In reality, the Argus Match-matic C3 was the first serious freshening of a camera that had been in production for 20 years. The Argus Camera Company probably had no idea what it was in for when it started making the chrome-trimmed black bakelite (plastic) C3 in 1938 – it was the first affordable 35 mm rangefinder camera, and did it ever sell. Argus made only minor changes to the C3 over the years; one C3 looks pretty much like another.

But by 1958 many competitors had entered the low-priced 35 mm space, offering cameras with style and features the C3 couldn’t match. Argus fielded other 35 mm cameras, but none of them caught on like the unexpectedly durable C3. So Argus decided to spruce up its venerable black brick, sticking some tan vinyl (leatherette?) across its front and back.

Argus Matchmatic C3

More importantly, it also clipped a selenium exposure meter, the LC3, into the accessory shoe. It gives readings in numeric exposure values (EVs). The old C3 used traditional shutter speeds and f stop numbers, but this C3 replaced both with numeric guide values. To get a proper exposure, you set those numbers so they added to whatever EV the meter returns. For example, if the meter returns 7, you can set the aperture and shutter to 3 and 4, or 5 and 2 – any combination that matches the meter. And thus this C3 earned the rest of its name, the Match-matic.

LC-3 light meter for Argus Matchmatic C3

This was supposed to be a simple system, simpler anyway than the notoriously non-standard C3 with its controls in odd places all over the front of the camera. But simple is a matter of opinion, and mine differs from Argus’s. I dropped some Fujicolor 200 into my Match-matic and actually had to read the manual to figure out how to set exposure. Man! What is this world coming to? And even then, I struggled with it. I got it right only a few times. This was one of them. It’s sad that the best image I got is a throwaway of my front yard.

My front yard

Every photo was out of focus to some extent.

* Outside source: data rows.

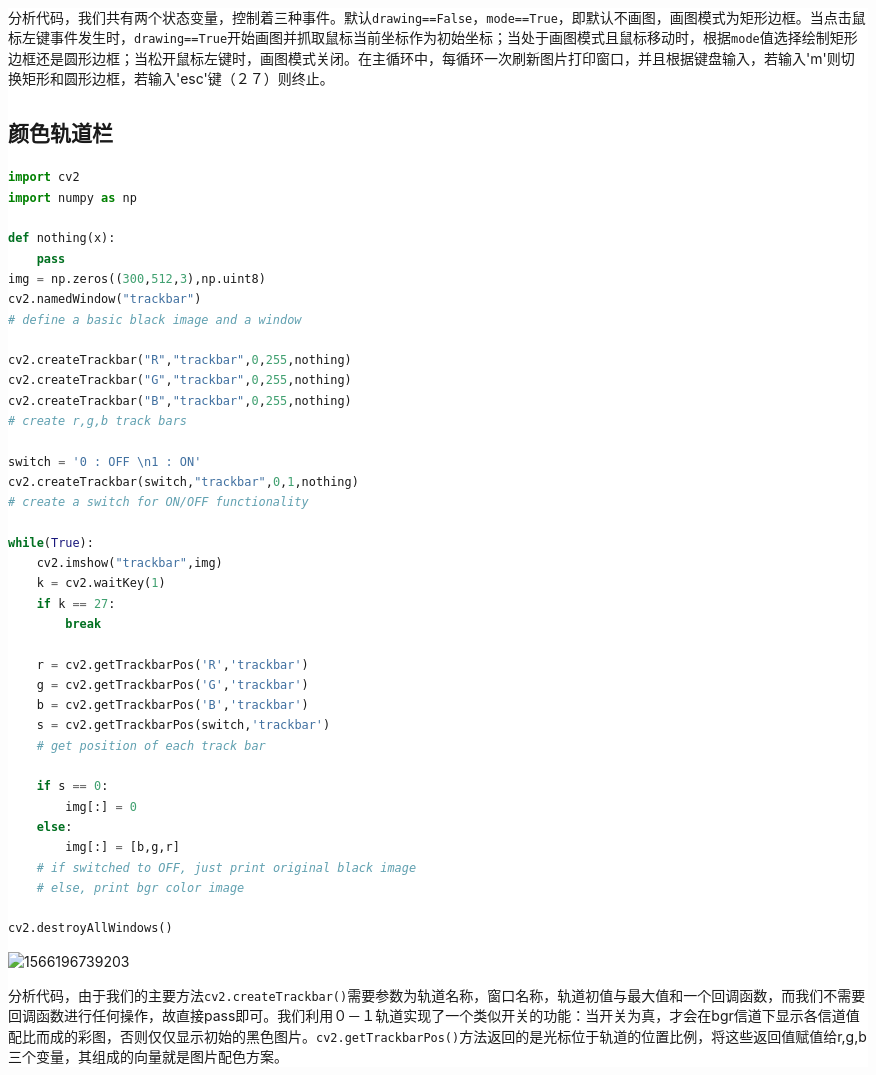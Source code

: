 分析代码，我们共有两个状态变量，控制着三种事件。默认`drawing==False`，`mode==True`，即默认不画图，画图模式为矩形边框。当点击鼠标左键事件发生时，`drawing==True`开始画图并抓取鼠标当前坐标作为初始坐标；当处于画图模式且鼠标移动时，根据`mode`值选择绘制矩形边框还是圆形边框；当松开鼠标左键时，画图模式关闭。在主循环中，每循环一次刷新图片打印窗口，并且根据键盘输入，若输入'm'则切换矩形和圆形边框，若输入'esc'键（２７）则终止。

## 颜色轨道栏

```python
import cv2
import numpy as np

def nothing(x):
    pass
img = np.zeros((300,512,3),np.uint8)
cv2.namedWindow("trackbar")
# define a basic black image and a window

cv2.createTrackbar("R","trackbar",0,255,nothing)
cv2.createTrackbar("G","trackbar",0,255,nothing)
cv2.createTrackbar("B","trackbar",0,255,nothing)
# create r,g,b track bars

switch = '0 : OFF \n1 : ON'
cv2.createTrackbar(switch,"trackbar",0,1,nothing)
# create a switch for ON/OFF functionality

while(True):
    cv2.imshow("trackbar",img)
    k = cv2.waitKey(1)
    if k == 27:
        break

    r = cv2.getTrackbarPos('R','trackbar')
    g = cv2.getTrackbarPos('G','trackbar')
    b = cv2.getTrackbarPos('B','trackbar')
    s = cv2.getTrackbarPos(switch,'trackbar')
    # get position of each track bar

    if s == 0:
        img[:] = 0
    else:
        img[:] = [b,g,r]
    # if switched to OFF, just print original black image
    # else, print bgr color image

cv2.destroyAllWindows()

```

![1566196739203](/home/shi/.config/Typora/typora-user-images/1566196739203.png)

分析代码，由于我们的主要方法`cv2.createTrackbar()`需要参数为轨道名称，窗口名称，轨道初值与最大值和一个回调函数，而我们不需要回调函数进行任何操作，故直接pass即可。我们利用０－１轨道实现了一个类似开关的功能：当开关为真，才会在bgr信道下显示各信道值配比而成的彩图，否则仅仅显示初始的黑色图片。`cv2.getTrackbarPos()`方法返回的是光标位于轨道的位置比例，将这些返回值赋值给r,g,b三个变量，其组成的向量就是图片配色方案。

You can see it in the previous photo at larger sizes, but it’s pretty obvious on this one at this size. It doesn’t look like camera shake to me. Perhaps the rangefinder is out of alignment.

Gracie

Then things started getting really weird. I’ve bollixed photographs in all sorts of ways, but this one is new to me. Dig that crazy brown streak.

Psychedelic stop sign

I stopped by First Presbyterian Church, one of my favorite subjects, for a snap. This is what I got. I swear, the air in Indianapolis isn’t polluted!

Otherworldly First Presbyterian

Or maybe, in true Harry Potter form, my Match-matic is enchanted. Perhaps it’s seeing beyond this muggled plane. Perhaps there’s magic in the air.

Whatever it takes to avoid blaming the photographer.

If you’d like to see more, check out my Argus Match-matic C3 gallery.

Do you like vintage camerasThen click here to see the rest of my collection!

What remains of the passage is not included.